In your code example, only the outer loop is parallel. You can test by typing omp_get_thread_num() in the inner loop, and you will see that for a given i number of threads is the same (of course, this test is demonstrative and not final, since different runs will give different results), For example, with:
#include <stdio.h> #include <omp.h> #define dimension 4 int main() { #pragma omp parallel for for (int i = 0; i < dimension; i++) for (int j = 0; j < dimension; j++) printf("i=%d, j=%d, thread = %d\n", i, j, omp_get_thread_num()); }
I get:
i=1, j=0, thread = 1 i=3, j=0, thread = 3 i=2, j=0, thread = 2 i=0, j=0, thread = 0 i=1, j=1, thread = 1 i=3, j=1, thread = 3 i=2, j=1, thread = 2 i=0, j=1, thread = 0 i=1, j=2, thread = 1 i=3, j=2, thread = 3 i=2, j=2, thread = 2 i=0, j=2, thread = 0 i=1, j=3, thread = 1 i=3, j=3, thread = 3 i=2, j=3, thread = 2 i=0, j=3, thread = 0
As for the rest of your code, you might want to add more details to the new question (it's hard to say from a small example), but, for example, you cannot put private(j) when j only announced later. It is automatically closed in my example above. I think diff is a variable that we do not see in the sample. In addition, the loop variable i automatically closed (from spec version 2.5 - the same in specification 3.0)

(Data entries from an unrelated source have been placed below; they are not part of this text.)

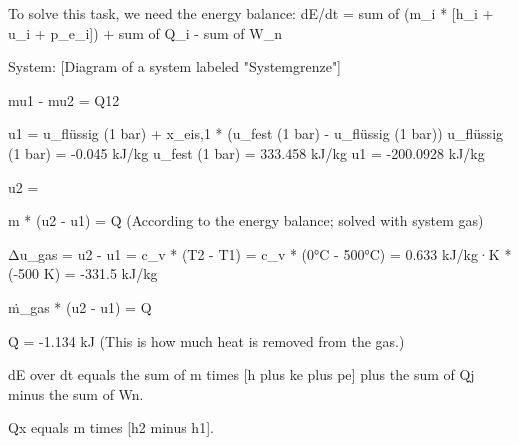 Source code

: To solve this task, we need the energy balance:  
dE/dt = sum of (m_i * [h_i + u_i + p_e_i]) + sum of Q_i - sum of W_n  

System:  
[Diagram of a system labeled "Systemgrenze"]  

mu1 - mu2 = Q12  

u1 = u_flüssig (1 bar) + x_eis,1 * (u_fest (1 bar) - u_flüssig (1 bar))  
u_flüssig (1 bar) = -0.045 kJ/kg  
u_fest (1 bar) = 333.458 kJ/kg  
u1 = -200.0928 kJ/kg  

u2 =  

m * (u2 - u1) = Q̇  
(According to the energy balance; solved with system gas)  

Δu_gas =  
u2 - u1 = c_v * (T2 - T1) = c_v * (0°C - 500°C) = 0.633 kJ/kg·K * (-500 K) = -331.5 kJ/kg  

ṁ_gas * (u2 - u1) = Q  

Q̇ = -1.134 kJ  
(This is how much heat is removed from the gas.)

dE over dt equals the sum of m times [h plus ke plus pe] plus the sum of Qj minus the sum of Wn.  

Qx equals m times [h2 minus h1]. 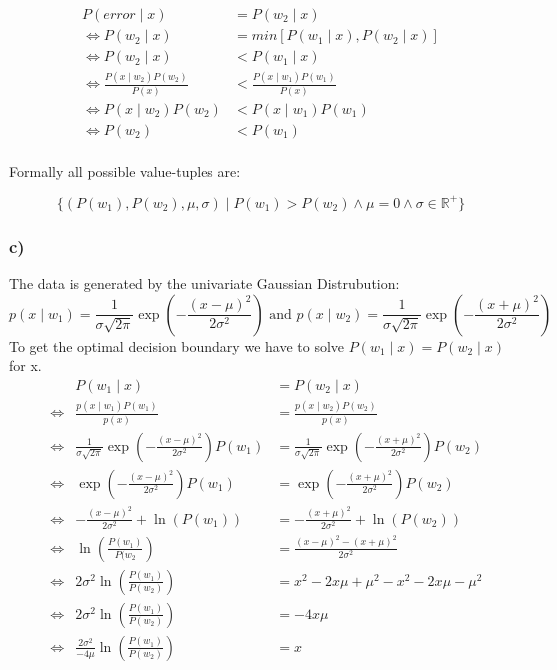 \documentclass[10pt,a4paper]{article}
\newcommand{\R}{\mathbb{R}}
\begin{document}
\begin{align*}
P(error \mid x) &= P(w_2 \mid x)\\
\Leftrightarrow P(w_2 \mid x) &= min[P(w_1 \mid x),P(w_2 \mid x)] \\
\Leftrightarrow P(w_2 \mid x) &< P(w_1 \mid x) \\
\Leftrightarrow \frac{P(x \mid w_2)P(w_2)}{P(x)} &< \frac{P(x \mid w_1)P(w_1)}{P(x)} \\
\Leftrightarrow P(x \mid w_2)P(w_2) &< P(x \mid w_1)P(w_1) \\
\Leftrightarrow P(w_2) &< P(w_1) \\
\end{align*}

Formally all possible value-tuples are:

$$\{ (P(w_1), P(w_2), \mu, \sigma) \mid P(w_1) > P(w_2) \land \mu = 0 \land \sigma \in \R^+ \}$$

\subsubsection*{c)}
The data is generated by the univariate Gaussian Distrubution:
$$p(x\mid w_1) = \frac{1}{\sigma\sqrt{2\pi}}\exp\left(-\frac{(x - \mu)^2}{2\sigma^2}\right) \textrm{ and } p(x\mid w_2) = \frac{1}{\sigma\sqrt{2\pi}}\exp\left(-\frac{(x + \mu)^2}{2\sigma^2}\right)$$
To get the optimal decision boundary we have to solve $P(w_1\mid x) = P(w_2 \mid x)$ for x.
\begin{align*}
&& P(w_1 \mid x) &= P(w_2 \mid x) \\
&\Leftrightarrow &\frac{p(x \mid w_1)P(w_1)}{p(x)} &= \frac{p(x \mid w_2)P(w_2)}{p(x)} \\
&\Leftrightarrow &\frac{1}{\sigma\sqrt{2\pi}}\exp\left(-\frac{(x - \mu)^2}{2\sigma^2}\right)P(w_1) &= \frac{1}{\sigma\sqrt{2\pi}}\exp\left(-\frac{(x + \mu)^2}{2\sigma^2}\right)P(w_2) \\
&\Leftrightarrow &\exp\left(-\frac{(x - \mu)^2}{2\sigma^2}\right)P(w_1) &= \exp\left(-\frac{(x + \mu)^2}{2\sigma^2}\right)P(w_2) \\
&\Leftrightarrow &-\frac{(x - \mu)^2}{2\sigma^2} + \ln\left(P(w_1)\right) &= -\frac{(x + \mu)^2}{2\sigma^2} + \ln\left(P(w_2)\right) \\
&\Leftrightarrow &\ln\left(\frac{P(w_1)}{P(w_2}\right) &= \frac{(x - \mu)^2 - (x + \mu)^2}{2\sigma^2}\\
&\Leftrightarrow &2\sigma^2\ln\left(\frac{P(w_1)}{P(w_2)}\right) &= x^2 - 2x\mu + \mu^2 - x^2 - 2x\mu - \mu^2 \\
&\Leftrightarrow &2\sigma^2\ln\left(\frac{P(w_1)}{P(w_2)}\right) &= -4x\mu \\
&\Leftrightarrow &\frac{2\sigma^2}{-4\mu}\ln\left(\frac{P(w_1)}{P(w_2)}\right) &= x
\end{align*}
\end{document}
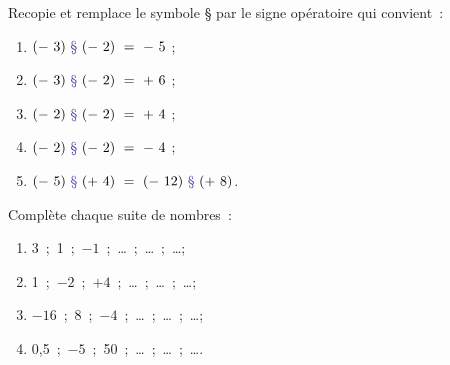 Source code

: \begin{exercice}
Recopie et remplace le symbole \textcolor{PartieGeometrie}{§} par le signe opératoire qui convient :
\begin{enumerate}
 \item $(- 3) \text{\textcolor{PartieGeometrie}{§}} (- 2) = - 5$ ;
 \item $(- 3) \text{\textcolor{PartieGeometrie}{§}} (- 2) = + 6$ ;
 \item $(- 2) \text{\textcolor{PartieGeometrie}{§}} (- 2) = + 4$ ;
 \item $(- 2) \text{\textcolor{PartieGeometrie}{§}} (- 2) = - 4$ ;
 \item $(- 5) \text{\textcolor{PartieGeometrie}{§}} (+ 4) = (- 12) \text{\textcolor{PartieGeometrie}{§}} (+ 8)$.
 \end{enumerate}
\end{exercice}


\begin{exercice}[Logique !]
Complète chaque suite de nombres :
\begin{enumerate}
 \item 3 ; 1 ; $- 1$ ; \ldots ; \ldots ; \ldots ;
 \item 1 ; $- 2$ ; $+ 4$ ; \ldots ; \ldots ; \ldots ;
 \item $- 16$ ; 8 ; $- 4$ ; \ldots ; \ldots ; \ldots ;
 \item 0,5 ; $- 5$ ; 50 ; \ldots ; \ldots ; \ldots .
 \end{enumerate}
\end{exercice}


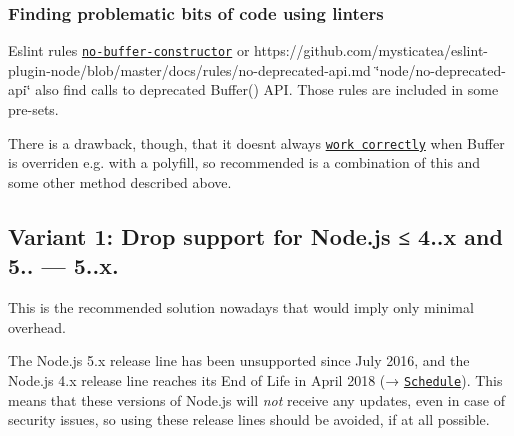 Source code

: 

\subsubsection*{Finding problematic bits of code using linters}

Eslint rules \href{https://eslint.org/docs/rules/no-buffer-constructor}{\tt no-\/buffer-\/constructor} or https\+://github.com/mysticatea/eslint-\/plugin-\/node/blob/master/docs/rules/no-\/deprecated-\/api.\+md \char`\"{}node/no-\/deprecated-\/api\char`\"{} also find calls to deprecated {\ttfamily Buffer()} A\+PI. Those rules are included in some pre-\/sets.

There is a drawback, though, that it doesn\textquotesingle{}t always \href{https://github.com/chalker/safer-buffer#why-not-safe-buffer}{\tt work correctly} when {\ttfamily Buffer} is overriden e.\+g. with a polyfill, so recommended is a combination of this and some other method described above.

\subsection*{Variant 1\+: Drop support for Node.\+js ≤ 4..\+x and 5.. — 5..\+x.}

This is the recommended solution nowadays that would imply only minimal overhead.

The Node.\+js 5.\+x release line has been unsupported since July 2016, and the Node.\+js 4.\+x release line reaches its End of Life in April 2018 (→ \href{https://github.com/nodejs/Release#release-schedule}{\tt Schedule}). This means that these versions of Node.\+js will {\itshape not} receive any updates, even in case of security issues, so using these release lines should be avoided, if at all possible.

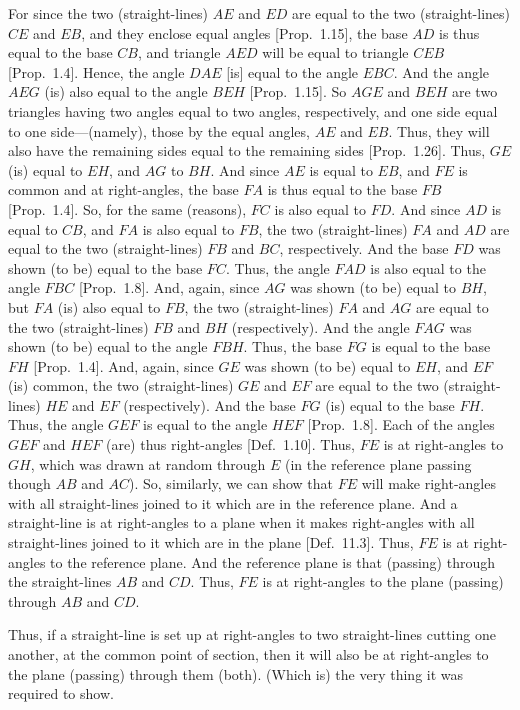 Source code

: \begin{Parallel}{}{}
{For since the two (straight-lines) $AE$ and $ED$ are equal to the two (straight-lines) $CE$ and $EB$, and they  enclose equal angles [Prop.~1.15], the base $AD$ is thus equal to the
base $CB$, and triangle $AED$ will be equal to triangle $CEB$ [Prop.~1.4]. Hence, the angle $DAE$ [is] equal to
the angle $EBC$. And the angle $AEG$ (is)  also equal to the angle
$BEH$ [Prop.~1.15]. So $AGE$ and $BEH$
are two triangles having two angles equal to two angles, respectively, and
one side equal to one side---(namely), those by the equal angles, $AE$ and $EB$. Thus, they will also have the remaining sides equal to the remaining
sides [Prop.~1.26]. Thus, $GE$ (is) equal to $EH$, 
and $AG$ to $BH$. And since $AE$ is equal to $EB$, and $FE$ is
common and at right-angles, the base $FA$ is thus equal to the base $FB$ [Prop.~1.4]. So, for the same (reasons), $FC$ is also
equal to $FD$. And since $AD$ is equal to $CB$, and $FA$ is also equal to
$FB$, the two (straight-lines) $FA$ and $AD$ are equal to the
two (straight-lines) $FB$ and $BC$, respectively. And the base $FD$
was shown (to be) equal to the base $FC$. Thus, the angle $FAD$ is also
equal to the angle $FBC$ [Prop.~1.8]. And, again,
since $AG$ was shown (to be) equal to $BH$, but $FA$ (is) also equal to
$FB$, the two (straight-lines) $FA$ and $AG$ are equal to the
two (straight-lines) $FB$ and $BH$ (respectively). And the angle $FAG$
was shown (to be) equal to the angle $FBH$. Thus, the base $FG$ is equal
to the base $FH$ [Prop.~1.4]. And, again, since
$GE$ was shown (to be) equal to $EH$, and $EF$ (is) common, the two
(straight-lines) $GE$ and $EF$ are equal to the two (straight-lines)
$HE$ and $EF$ (respectively). And the base $FG$
(is) equal to the base $FH$. Thus, the angle $GEF$ is equal to the
angle $HEF$ [Prop.~1.8]. Each of the
angles $GEF$ and $HEF$ (are) thus right-angles [Def.~1.10]. Thus, $FE$ is
at right-angles to $GH$, which was drawn at random through $E$ (in the reference plane passing though $AB$ and $AC$). So, similarly, we can show that
$FE$ will make right-angles with all straight-lines joined to it which are in the reference plane. And a straight-line is at right-angles
to a plane when it makes right-angles with all straight-lines joined to
it which are in the plane [Def.~11.3]. Thus,
$FE$ is at right-angles to the reference plane. And the reference plane
is that (passing) through the straight-lines $AB$ and $CD$. Thus,
$FE$ is at right-angles to the plane (passing) through $AB$ and
$CD$.

Thus, if a straight-line is set up at right-angles to two straight-lines cutting one another, at the common point of section, then it will also be
at right-angles to the plane (passing) through them (both). (Which is)
the very thing it was required to show.}
\end{Parallel}

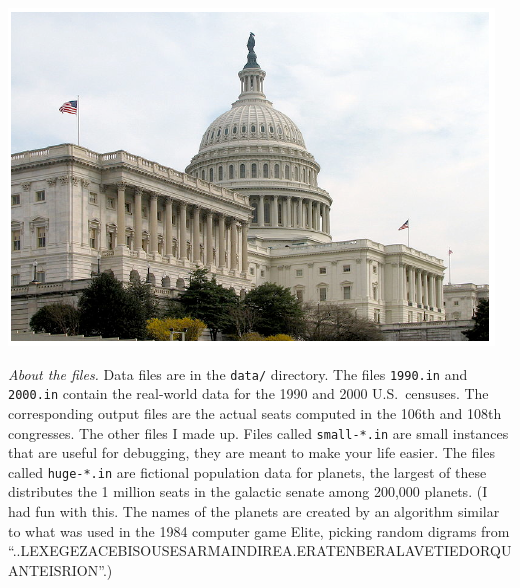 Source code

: \documentclass[9pt]{memoir}
\begin{document}
\begin{multicols}{2}

\noindent
\includegraphics[width=\columnwidth]{congressphoto.pdf}



\end{multicols}

\noindent
\emph{About the files.}
Data files are in the \texttt{data/} directory.
The files \texttt{1990.in} and \texttt{2000.in} contain the real-world data
for the 1990 and 2000 U.S.\ censuses.
The corresponding output files are the actual seats computed in the
106th and 108th congresses.
The other files I made up.
Files called \texttt{small-*.in} are small instances that are useful for
debugging, they are meant to make your life easier.
The files called \texttt{huge-*.in} are fictional population data for
planets, the largest of these distributes the 1 million seats in the
galactic senate among 200,000 planets.
(I had fun with this.
The names of the planets are created by an algorithm similar to what
was used in the 1984 computer game Elite, picking random digrams from
``..LEXEGEZACEBISOUSESARMAINDIREA.ERATENBERALAVETIEDORQUANTEISRION''.)
\end{document}
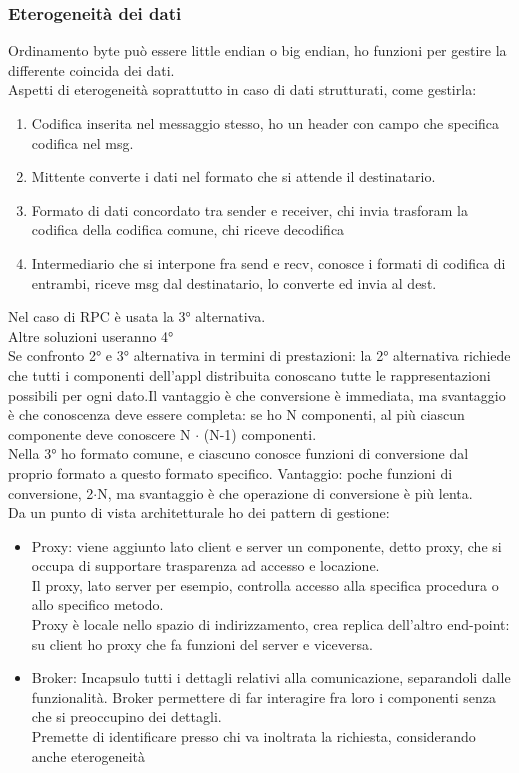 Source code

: \documentclass{article}
\begin{document}
\subsubsection{Eterogeneità dei dati}
Ordinamento byte può essere little endian o big endian, ho funzioni per gestire la differente coincida dei dati.\\ Aspetti di eterogeneità soprattutto in caso di dati strutturati, come gestirla:
\begin{enumerate}
\item Codifica inserita nel messaggio stesso, ho un header con campo che specifica codifica nel msg.
\item Mittente converte i dati nel formato che si attende il destinatario.
\item Formato di dati concordato tra sender e receiver, chi invia trasforam la codifica della codifica comune, chi riceve decodifica
\item Intermediario che si interpone fra send e recv, conosce i formati di codifica di entrambi, riceve msg dal destinatario, lo converte ed invia al dest.
\end{enumerate}
Nel caso di RPC è usata la 3° alternativa.\\ Altre soluzioni useranno 4°\\ Se confronto 2° e 3° alternativa in termini di prestazioni: la 2° alternativa richiede che tutti i componenti dell'appl distribuita conoscano tutte le rappresentazioni possibili per ogni dato.Il vantaggio è che conversione è immediata, ma svantaggio è che conoscenza deve essere completa: se ho N componenti, al più ciascun componente deve conoscere N $\cdot$ (N-1) componenti.\\Nella 3° ho formato comune, e ciascuno conosce funzioni di conversione dal proprio formato a questo formato specifico. Vantaggio: poche funzioni di conversione, 2$\cdot$N, ma svantaggio è che operazione di conversione è più lenta.\\ Da un punto di vista architetturale ho dei pattern di gestione:
\begin{itemize}
\item Proxy: viene aggiunto lato client e server un componente, detto proxy, che si occupa di supportare trasparenza ad accesso e locazione.\\ Il proxy, lato server per esempio, controlla accesso alla specifica procedura o allo specifico metodo.\\ Proxy è locale nello spazio di indirizzamento, crea replica dell'altro end-point: su client ho proxy che fa funzioni del server e viceversa.
\item Broker: Incapsulo tutti i dettagli relativi alla comunicazione, separandoli dalle funzionalità. Broker permettere di far interagire fra loro i componenti senza che si preoccupino dei dettagli. \\ Premette di identificare presso chi va inoltrata la richiesta, considerando anche eterogeneità
\end{itemize}
\end{document}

The iterative loop variable in for-loop for for or parallel for construct is private in this build.
Edit: all of the above is true for the code that you and I showed, but you may be interested in the following. For OpenMP version 3.0 (for example, gcc version 4.4 is available , but not version 4.3) there is a collapse clause where you can write code as you have, but with #pragma omp parallel for collapse (2) for parallelization as for loops (see . specification ).
Edit : OK, I downloaded gcc 4.5.0 and executed the above code, but using collapse (2) to get the following output, showing that the inner loop is now parallelized:
i=0, j=0, thread = 0 i=0, j=2, thread = 1 i=1, j=0, thread = 2 i=2, j=0, thread = 4 i=0, j=1, thread = 0 i=1, j=2, thread = 3 i=3, j=0, thread = 6 i=2, j=2, thread = 5 i=3, j=2, thread = 7 i=0, j=3, thread = 1 i=1, j=1, thread = 2 i=2, j=1, thread = 4 i=1, j=3, thread = 3 i=3, j=1, thread = 6 i=2, j=3, thread = 5 i=3, j=3, thread = 7
The comments here (searching for "Workarounds") are also relevant to workarounds in version 2.5, if you want to parallelize both loops, but the above specification for version 2.5 is pretty clear (see non-conforming examples in section A.35 ).